===== Input records

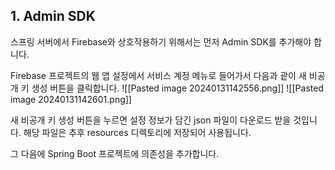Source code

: 
## 1. Admin SDK
스프링 서버에서 Firebase와 상호작용하기 위해서는 먼저 Admin SDK를 추가해야 합니다.

Firebase 프로젝트의 웹 앱 설정에서 서비스 계정 메뉴로 들어가서 다음과 괕이 새 비공개 키 생성 버튼을 클릭합니다.
![[Pasted image 20240131142556.png]]
![[Pasted image 20240131142601.png]]

새 비공개 키 생성 버튼을 누르면 설정 정보가 담긴 json 파일이 다운로드 받을 것입니다. 해당 파일은 추후 resources 디렉토리에 저장되어 사용됩니다.

그 다음에 Spring Boot 프로젝트에 의존성을 추가합니다.
```

```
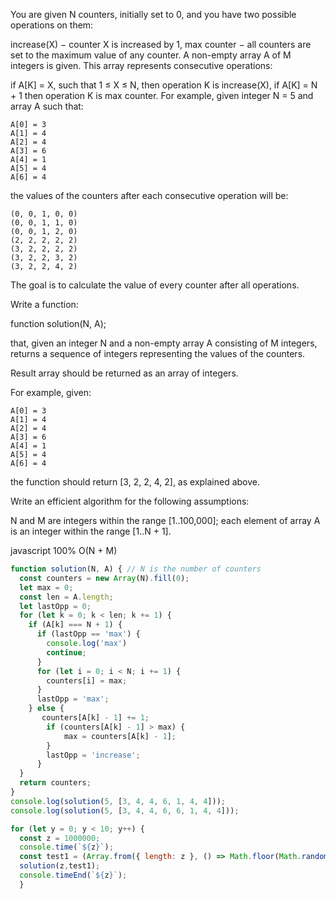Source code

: You are given N counters, initially set to 0, and you have two possible operations on them:

increase(X) − counter X is increased by 1,
max counter − all counters are set to the maximum value of any counter.
A non-empty array A of M integers is given. This array represents consecutive operations:

if A[K] = X, such that 1 ≤ X ≤ N, then operation K is increase(X),
if A[K] = N + 1 then operation K is max counter.
For example, given integer N = 5 and array A such that:

    A[0] = 3
    A[1] = 4
    A[2] = 4
    A[3] = 6
    A[4] = 1
    A[5] = 4
    A[6] = 4
the values of the counters after each consecutive operation will be:

    (0, 0, 1, 0, 0)
    (0, 0, 1, 1, 0)
    (0, 0, 1, 2, 0)
    (2, 2, 2, 2, 2)
    (3, 2, 2, 2, 2)
    (3, 2, 2, 3, 2)
    (3, 2, 2, 4, 2)
The goal is to calculate the value of every counter after all operations.

Write a function:

function solution(N, A);

that, given an integer N and a non-empty array A consisting of M integers, returns a sequence of integers representing the values of the counters.

Result array should be returned as an array of integers.

For example, given:

    A[0] = 3
    A[1] = 4
    A[2] = 4
    A[3] = 6
    A[4] = 1
    A[5] = 4
    A[6] = 4
the function should return [3, 2, 2, 4, 2], as explained above.

Write an efficient algorithm for the following assumptions:

N and M are integers within the range [1..100,000];
each element of array A is an integer within the range [1..N + 1].

javascript 100% O(N + M) 
```javascript
function solution(N, A) { // N is the number of counters
  const counters = new Array(N).fill(0);
  let max = 0;
  const len = A.length;
  let lastOpp = 0;
  for (let k = 0; k < len; k += 1) {          
    if (A[k] === N + 1) {
      if (lastOpp == 'max') {
        console.log('max')
        continue;
      } 
      for (let i = 0; i < N; i += 1) {
        counters[i] = max;
      }
      lastOpp = 'max';
    } else {
       counters[A[k] - 1] += 1; 
        if (counters[A[k] - 1] > max) {
            max = counters[A[k] - 1];
        }
        lastOpp = 'increase';
      } 
  }
  return counters;
}
console.log(solution(5, [3, 4, 4, 6, 1, 4, 4]));
console.log(solution(5, [3, 4, 4, 6, 6, 1, 4, 4]));

for (let y = 0; y < 10; y++) {
  const z = 1000000;
  console.time(`${z}`);
  const test1 = (Array.from({ length: z }, () => Math.floor(Math.random() * z)));
  solution(z,test1);
  console.timeEnd(`${z}`);
  }

```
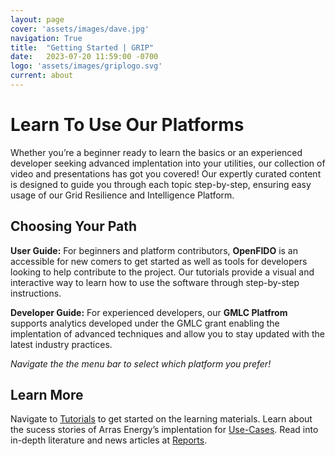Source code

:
 ```yaml
---
layout: page
cover: 'assets/images/dave.jpg'
navigation: True
title:  "Getting Started | GRIP"
date:   2023-07-20 11:59:00 -0700
logo: 'assets/images/griplogo.svg'
current: about
---
```

# Learn To Use Our Platforms
Whether you’re a beginner ready to learn the basics or an experienced developer seeking advanced implentation into your utilities, our collection of video and presentations has got you covered! Our expertly curated content is designed to guide you through each topic step-by-step, ensuring easy usage of our Grid Resilience and Intelligence Platform.

## Choosing Your Path

**User Guide:** For beginners and platform contributors, **OpenFIDO** is an accessible for new comers to get started as well as tools for developers looking to help contribute to the project. Our tutorials provide a visual and interactive way to learn how to use the software through step-by-step instructions.

**Developer Guide:** For experienced developers, our **GMLC Platfrom** supports analytics developed under the GMLC grant enabling the implentation of advanced techniques and allow you to stay updated with the latest industry practices. 

*Navigate the the menu bar to select which platform you prefer!*



## Learn More
Navigate to [Tutorials](https://arras-energy.github.io/static-website/tutorials/) to get started on the learning materials. Learn about the sucess stories of Arras Energy’s implentation for [Use-Cases](https://arras-energy.github.io/static-website/use-cases/). Read into in-depth literature and news articles at [Reports](https://arras-energy.github.io/static-website/literature/).

[Tutorials]:  https://arras-energy.github.io/static-website/tutorials/
[Reports]:   https://arras-energy.github.io/static-website/literature/ 
[Use-Cases]:  https://arras-energy.github.io/static-website/use-cases/ 
[Arras Energy's GitHub repo]: https://github.com/arras-energy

==========

- **Work request**
Only the number is wanted: how many lines in the entries above contain the string "empty"?

- **Written reply**
2